But the current price surge could be short-lived. While gasoline has risen sharply in recent days in response to oil’s dramatic climb to a record above $101 a barrel, gas supplies have quietly grown to their highest level in 14 years.

“We’ve got a major supply cushion,” said Jim Ritterbusch, president of energy consultancy Ritterbusch and Associates in Galena, Ill.

At the pump, gas prices rose 2.9 cents overnight to a national average of $3.115 a gallon, according to AAA and the Oil Price Information Service. That was the highest since June 8.

Meanwhile, light, sweet crude for April delivery rose 58 cents to settle at $98.81 a barrel on concerns about potential supply disruptions and cold weather.

Many analysts believe gas prices will rise this spring to records near $3.75 or $4 a gallon. But not everyone agrees.

Ritterbusch, for example, thinks the high level of supplies, and an eventual decline in oil prices, will pull pump prices down. He doubts prices will rise as high as $3.75 without a major overseas supply disruption or domestic refinery outage.

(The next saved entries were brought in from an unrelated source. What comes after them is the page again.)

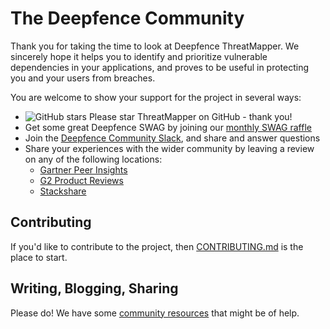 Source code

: # The Deepfence Community

Thank you for taking the time to look at Deepfence ThreatMapper.  We sincerely hope it helps you to identify and prioritize vulnerable dependencies in your applications, and proves to be useful in protecting you and your users from breaches.

You are welcome to show your support for the project in several ways:

 * ![GitHub stars](https://img.shields.io/github/stars/deepfence/ThreatMapper) Please star ThreatMapper on GitHub - thank you!
 * Get some great Deepfence SWAG by joining our [monthly SWAG raffle](https://go.deepfence.io/community-monthly-swag-sign-up)
 * Join the [Deepfence Community Slack](https://join.slack.com/t/deepfence-community/shared_invite/zt-podmzle9-5X~qYx8wMaLt9bGWwkSdgQ), and share and answer questions
 * Share your experiences with the wider community by leaving a review on any of the following locations:
   * [Gartner Peer Insights](https://gtnr.io/b4L6DCx31)
   * [G2 Product Reviews](https://www.g2.com/products/threatmapper/reviews)
   * [Stackshare](https://stackshare.io/deepfence-threatmapper)

## Contributing

If you'd like to contribute to the project, then [CONTRIBUTING.md](https://github.com/deepfence/ThreatMapper/blob/master/CONTRIBUTING.md) is the place to start.

## Writing, Blogging, Sharing

Please do!  We have some [community resources](https://drive.google.com/drive/u/1/folders/1LWi4tl-RCuxSi6FyMBTFlT16wECk4HI0) that might be of help.
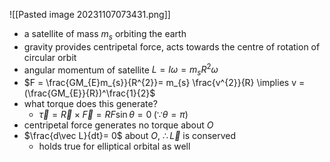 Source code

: ![[Pasted image 20231107073431.png]] 
- a satellite of mass $m_s$ orbiting the earth
- gravity provides centripetal force, acts towards the centre of rotation of circular orbit
- angular momentum of satellite $L=I\omega = m_{s} R^{2}\omega$
- $F = \frac{GM_{E}m_{s}}{R^{2}}= m_{s} \frac{v^{2}}{R} \implies v = (\frac{GM_{E}}{R})^\frac{1}{2}$
- what torque does this generate?
	- $\vec \tau = \vec R \times \vec F = RF\sin\theta = 0 \;(\because\theta=\pi)$
- centripetal force generates no torque about $O$
- $\frac{d\vec L}{dt}= 0$ about $O$, $\therefore \vec L$ is conserved 
	- holds true for elliptical orbital as well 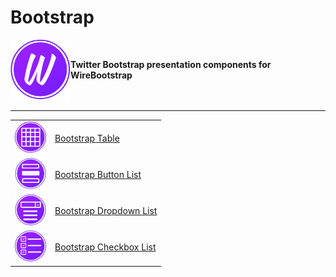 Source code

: <h1>Bootstrap</h1>

<img align="left" src="https://github.com/WireBootstrap/Bootstrap/blob/master/images/eb-bootstrap_96x96.png">
<br/>
<p>
<strong>
Twitter Bootstrap presentation components for WireBootstrap
</strong>
  <br/><br/><br/>
</p>

<hr/>

<table>
  <tr><td><img src="https://github.com/WireBootstrap/Bootstrap/blob/master/images/eb-table_96x96.png" width="50" height="50"></td>
    <td><a href="https://github.com/WireBootstrap/Bootstrap/wiki/Bootstrap-Table">Bootstrap Table</a></td>
  </tr>
  <tr><td><img src="https://github.com/WireBootstrap/Bootstrap/blob/master/images/eb-button-list_96x96.png" width="50" height="50"></td>
    <td><a href="https://github.com/WireBootstrap/Bootstrap/wiki/Bootstrap-Button-List">Bootstrap Button List</a></td>
  </tr>
  <tr><td><img src="https://github.com/WireBootstrap/Bootstrap/blob/master/images/eb-dropdown-list_96x96.png" width="50" height="50"></td>
    <td><a href="https://github.com/WireBootstrap/Bootstrap/wiki/Bootstrap-Dropdown-List">Bootstrap Dropdown List</a></td>
  </tr>
  <tr><td><img src="https://github.com/WireBootstrap/Bootstrap/blob/master/images/eb-checkbox_96x96.png" width="50" height="50"></td>
    <td><a href="https://github.com/WireBootstrap/Bootstrap/wiki/Bootstrap-Checkbox-List">Bootstrap Checkbox List</a></td>
  </tr>
</table>
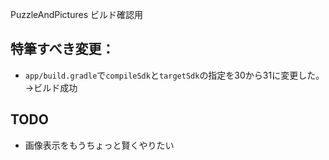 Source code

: PuzzleAndPictures
ビルド確認用

## 特筆すべき変更：
- `app/build.gradle`で`compileSdk`と`targetSdk`の指定を30から31に変更した。→ビルド成功

## TODO
- 画像表示をもうちょっと賢くやりたい

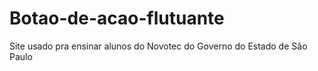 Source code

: # Botao-de-acao-flutuante
Site usado pra ensinar alunos do Novotec do Governo do Estado de São Paulo
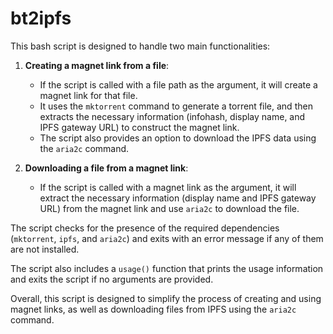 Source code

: # bt2ipfs
This bash script is designed to handle two main functionalities:

1. **Creating a magnet link from a file**:
   - If the script is called with a file path as the argument, it will create a magnet link for that file.
   - It uses the `mktorrent` command to generate a torrent file, and then extracts the necessary information (infohash, display name, and IPFS gateway URL) to construct the magnet link.
   - The script also provides an option to download the IPFS data using the `aria2c` command.

2. **Downloading a file from a magnet link**:
   - If the script is called with a magnet link as the argument, it will extract the necessary information (display name and IPFS gateway URL) from the magnet link and use `aria2c` to download the file.

The script checks for the presence of the required dependencies (`mktorrent`, `ipfs`, and `aria2c`) and exits with an error message if any of them are not installed.

The script also includes a `usage()` function that prints the usage information and exits the script if no arguments are provided.

Overall, this script is designed to simplify the process of creating and using magnet links, as well as downloading files from IPFS using the `aria2c` command.

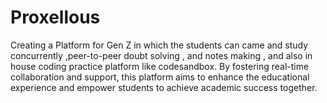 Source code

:
# Proxellous

Creating a Platform  for Gen Z in which the students can came and study concurrently ,peer-to-peer doubt solving , and notes making , and also in house coding practice platform like codesandbox.  By fostering real-time collaboration and support, this platform aims to enhance the educational experience and empower students to achieve academic success together.
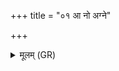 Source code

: +++
title = "०१ आ नो अग्ने"

+++
<details><summary>मूलम् (GR)</summary>

आ नो अग्ने सुमतिं सम्भलो गेद्  
इमां कुमारीं सह नो भगेन ।  
जुष्टा वरेषु समनेषु वल्गुर्  
ओषं पत्या भवतु संभगेयम् ॥
</details> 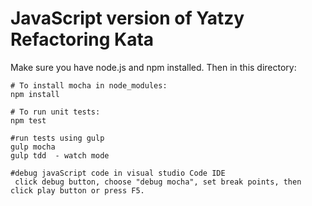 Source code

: # JavaScript version of Yatzy Refactoring Kata

Make sure you have node.js and npm installed. Then in this directory:

    # To install mocha in node_modules:
    npm install

    # To run unit tests:
    npm test
	
	#run tests using gulp
	gulp mocha
	gulp tdd  - watch mode
	
	#debug javaScript code in visual studio Code IDE
	 click debug button, choose "debug mocha", set break points, then click play button or press F5.
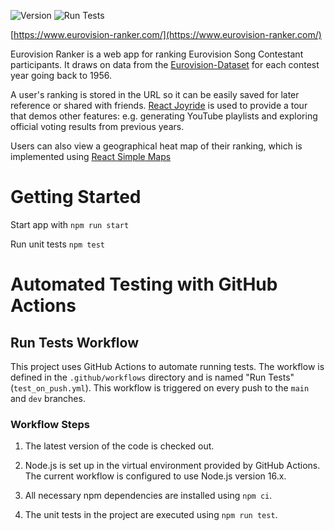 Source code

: ![Version](https://img.shields.io/badge/version-2.3-blue)
![Run Tests](https://github.com/jekrch/eurovision-ranker/actions/workflows/test_on_push.yml/badge.svg)

[https://www.eurovision-ranker.com/](https://www.eurovision-ranker.com/)

Eurovision Ranker is a web app for ranking Eurovision Song Contestant participants. It draws on data from the [Eurovision-Dataset](https://github.com/Spijkervet/eurovision-dataset) for each contest year going back to 1956. 

A user's ranking is stored in the URL so it can be easily saved for later reference or shared with friends. [React Joyride](https://react-joyride.com/) is used to provide a tour that demos other features: e.g. generating YouTube playlists and exploring official voting results from previous years. 

Users can also view a geographical heat map of their ranking, which is implemented using [React Simple Maps](https://www.react-simple-maps.io/)

# Getting Started 

Start app with `npm run start`

Run unit tests `npm test`

# Automated Testing with GitHub Actions
## Run Tests Workflow
This project uses GitHub Actions to automate running tests. The workflow is defined in the ``.github/workflows`` directory and is named "Run Tests" (`test_on_push.yml`). This workflow is triggered on every push to the `main` and `dev` branches. 

### Workflow Steps
1. The latest version of the code is checked out.

2. Node.js is set up in the virtual environment provided by GitHub Actions. The current workflow is configured to use Node.js version 16.x.

3. All necessary npm dependencies are installed using `npm ci`.

4. The unit tests in the project are executed using `npm run test`.
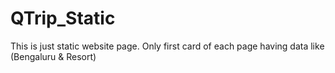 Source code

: # QTrip_Static
This is just static website page. Only first card of each page having data like (Bengaluru &amp; Resort)
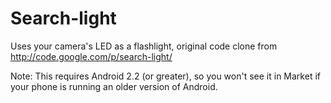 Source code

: Search-light
============

Uses your camera's LED as a flashlight, original code clone from http://code.google.com/p/search-light/

Note: This requires Android 2.2 (or greater), so you won't see it in Market if your phone is running an older version of Android.

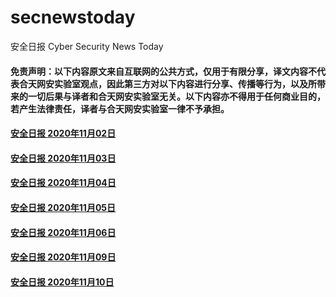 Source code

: # secnewstoday

安全日报 Cyber Security News Today

#### 免责声明：以下内容原文来自互联网的公共方式，仅用于有限分享，译文内容不代表合天网安实验室观点，因此第三方对以下内容进行分享、传播等行为，以及所带来的一切后果与译者和合天网安实验室无关。以下内容亦不得用于任何商业目的，若产生法律责任，译者与合天网安实验室一律不予承担。

#### [安全日报 2020年11月02日](https://github.com/hetianlab/secnewstoday/blob/master/Nov.2020/secnews-20201102.md)
#### [安全日报 2020年11月03日](https://github.com/hetianlab/secnewstoday/blob/master/Nov.2020/secnews-20201103.md)
#### [安全日报 2020年11月04日](https://github.com/hetianlab/secnewstoday/blob/master/Nov.2020/secnews-20201104.md)
#### [安全日报 2020年11月05日](https://github.com/hetianlab/secnewstoday/blob/master/Nov.2020/secnews-20201105.md)
#### [安全日报 2020年11月06日](https://github.com/hetianlab/secnewstoday/blob/master/Nov.2020/secnews-20201106.md)
#### [安全日报 2020年11月09日](https://github.com/hetianlab/secnewstoday/blob/master/Nov.2020/secnews-20201109.md)
#### [安全日报 2020年11月10日](https://github.com/hetianlab/secnewstoday/blob/master/Nov.2020/secnews-20201110.md)
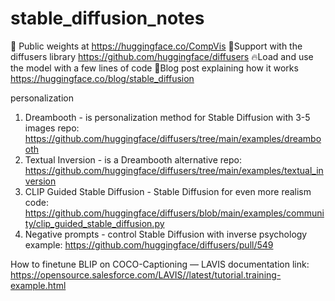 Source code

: # stable_diffusion_notes
🤗 Public weights at https://huggingface.co/CompVis
🧨Support with the diffusers library https://github.com/huggingface/diffusers 
🔥Load and use the model with a few lines of code
📖Blog post explaining how it works https://huggingface.co/blog/stable_diffusion

personalization
1. Dreambooth - is personalization method for Stable Diffusion with 3-5 images
   repo: https://github.com/huggingface/diffusers/tree/main/examples/dreambooth
2. Textual Inversion - is a Dreambooth alternative
   repo: https://github.com/huggingface/diffusers/tree/main/examples/textual_inversion
3. CLIP Guided Stable Diffusion - Stable Diffusion for even more realism
   code: https://github.com/huggingface/diffusers/blob/main/examples/community/clip_guided_stable_diffusion.py
4. Negative prompts - control Stable Diffusion with inverse psychology
   example: https://github.com/huggingface/diffusers/pull/549

How to finetune BLIP on COCO-Captioning — LAVIS documentation
link: https://opensource.salesforce.com/LAVIS//latest/tutorial.training-example.html
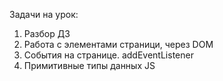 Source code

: Задачи на урок:
1. Разбор ДЗ
1. Работа с элементами страници, через DOM
1. События на странице. addEventListener
1. Примитивные типы данных JS
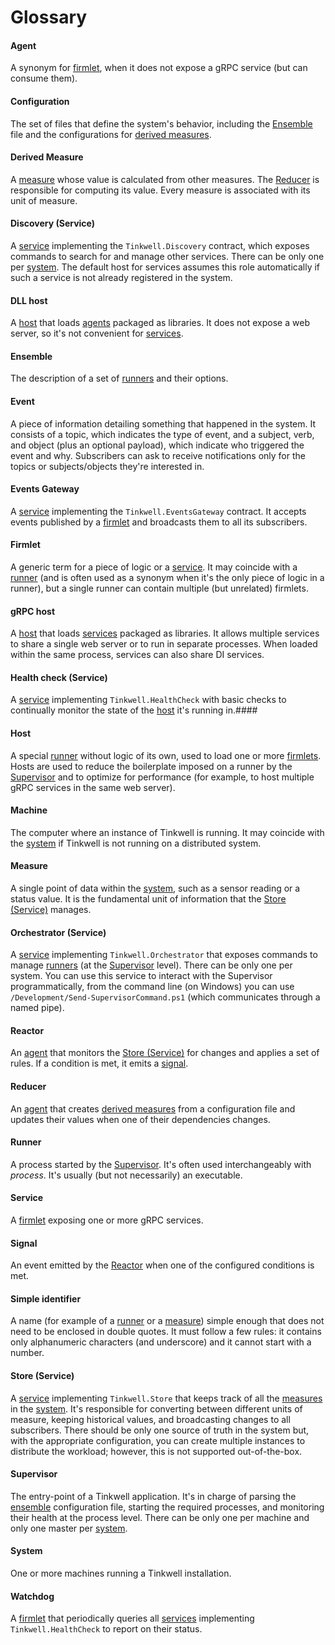 # Glossary

#### Agent
A synonym for [firmlet](#firmlet), when it does not expose a gRPC service (but can consume them).

#### Configuration
The set of files that define the system's behavior, including the [Ensemble](#ensemble) file and the configurations for [derived measures](#derived-measure).

#### Derived Measure
A [measure](#measure) whose value is calculated from other measures. The [Reducer](#reducer) is responsible for computing its value. Every measure is associated with its unit of measure.

#### Discovery (Service)
A [service](#service) implementing the `Tinkwell.Discovery` contract, which exposes commands to search for and manage other services. There can be only one per [system](#system). The default host for services assumes this role automatically if such a service is not already registered in the system.

#### DLL host
A [host](#host) that loads [agents](#agent) packaged as libraries. It does not expose a web server, so it's not convenient for [services](#service).

#### Ensemble
The description of a set of [runners](#runner) and their options.

#### Event
A piece of information detailing something that happened in the system. It consists of a topic, which indicates the type of event, and a subject, verb, and object (plus an optional payload), which indicate who triggered the event and why. Subscribers can ask to receive notifications only for the topics or subjects/objects they're interested in.

#### Events Gateway
A [service](#service) implementing the `Tinkwell.EventsGateway` contract. It accepts events published by a [firmlet](#firmlet) and broadcasts them to all its subscribers.

#### Firmlet
A generic term for a piece of logic or a [service](#service). It may coincide with a [runner](#runner) (and is often used as a synonym when it's the only piece of logic in a runner), but a single runner can contain multiple (but unrelated) firmlets.

#### gRPC host
A [host](#host) that loads [services](#service) packaged as libraries. It allows multiple services to share a single web server or to run in separate processes. When loaded within the same process, services can also share DI services.

#### Health check (Service)
A [service](#service) implementing `Tinkwell.HealthCheck` with basic checks to continually monitor the state of the [host](#host) it's running in.####

#### Host
A special [runner](#runner) without logic of its own, used to load one or more [firmlets](#firmlet). Hosts are used to reduce the boilerplate imposed on a runner by the [Supervisor](#supervisor) and to optimize for performance (for example, to host multiple gRPC services in the same web server).

#### Machine
The computer where an instance of Tinkwell is running. It may coincide with the [system](#system) if Tinkwell is not running on a distributed system.

#### Measure
A single point of data within the [system](#system), such as a sensor reading or a status value. It is the fundamental unit of information that the [Store (Service)](#store-service) manages.

#### Orchestrator (Service)
A [service](#service) implementing `Tinkwell.Orchestrator` that exposes commands to manage [runners](#runner) (at the [Supervisor](#supervisor) level). There can be only one per system. You can use this service to interact with the Supervisor programmatically, from the command line (on Windows) you can use `/Development/Send-SupervisorCommand.ps1` (which communicates through a named pipe). 

#### Reactor
An [agent](#agent) that monitors the [Store (Service)](#store-service) for changes and applies a set of rules. If a condition is met, it emits a [signal](#signal).

#### Reducer
An [agent](#agent) that creates [derived measures](#derived-measure) from a configuration file and updates their values when one of their dependencies changes.

#### Runner
A process started by the [Supervisor](#supervisor). It's often used interchangeably with _process_. It's usually (but not necessarily) an executable.

#### Service
A [firmlet](#firmlet) exposing one or more gRPC services.

#### Signal
An event emitted by the [Reactor](#reactor) when one of the configured conditions is met.

#### Simple identifier
A name (for example of a [runner](#runner) or a [measure](#measure)) simple enough that does not need to be enclosed in double quotes. It must follow a few rules: it contains only alphanumeric characters (and underscore) and it cannot start with a number.

#### Store (Service)
A [service](#service) implementing `Tinkwell.Store` that keeps track of all the [measures](#measure) in the [system](#system). It's responsible for converting between different units of measure, keeping historical values, and broadcasting changes to all subscribers. There should be only one source of truth in the system but, with the appropriate configuration, you can create multiple instances to distribute the workload; however, this is not supported out-of-the-box.

#### Supervisor
The entry-point of a Tinkwell application. It's in charge of parsing the [ensemble](#ensemble) configuration file, starting the required processes, and monitoring their health at the process level. There can be only one per machine and only one master per [system](#system).

#### System
One or more machines running a Tinkwell installation.

#### Watchdog
A [firmlet](#firmlet) that periodically queries all [services](#service) implementing `Tinkwell.HealthCheck` to report on their status.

But Tom Kloza, publisher and chief oil analyst at the Oil Price Information Service in Wall, N.J., argues that while gasoline prices won’t rise as much this spring as they have in previous years, they are starting from a much higher level. Indeed, prices at the moment are 83 cents higher than a year ago. That means retail prices could peak between $3.50 and $3.75 a gallon, Kloza said, well above May’s record of $3.227 a gallon.

The Energy Department’s latest forecast calls for gas prices to peak near $3.40 a gallon this spring.

Of course, gasoline prices also respond to oil futures. Oil has traded in a band between about $86 and $100 a barrel for months, a trend many analysts expect to continue throughout the year. That will probably keep gas prices oscillating in their own narrow band around $3 a gallon for most of the year.

Oil prices rose yesterday on word Turkish troops pursued separatist Kurdish rebels into northern Iraq. Concerns that the Kurds would retaliate against Turkish attacks last fall by sabotaging oil shipments out of Iraq had much to do with oil’s rise to $100, analysts said.

Word that the key Houston Shipping Channel was closed to oil tankers and other ships for the second consecutive day also gave oil traders reason to buy.

Other energy futures also rose yesterday. March heating-oil futures jumped 2.49 cents to settle at $2.763 a gallon on the Nymex, and March natural-gas futures rose 25.5 cents to settle at $9.146 per 1,000 cubic feet. Both contracts were being pushed higher by the winter storm pounding the Northeast.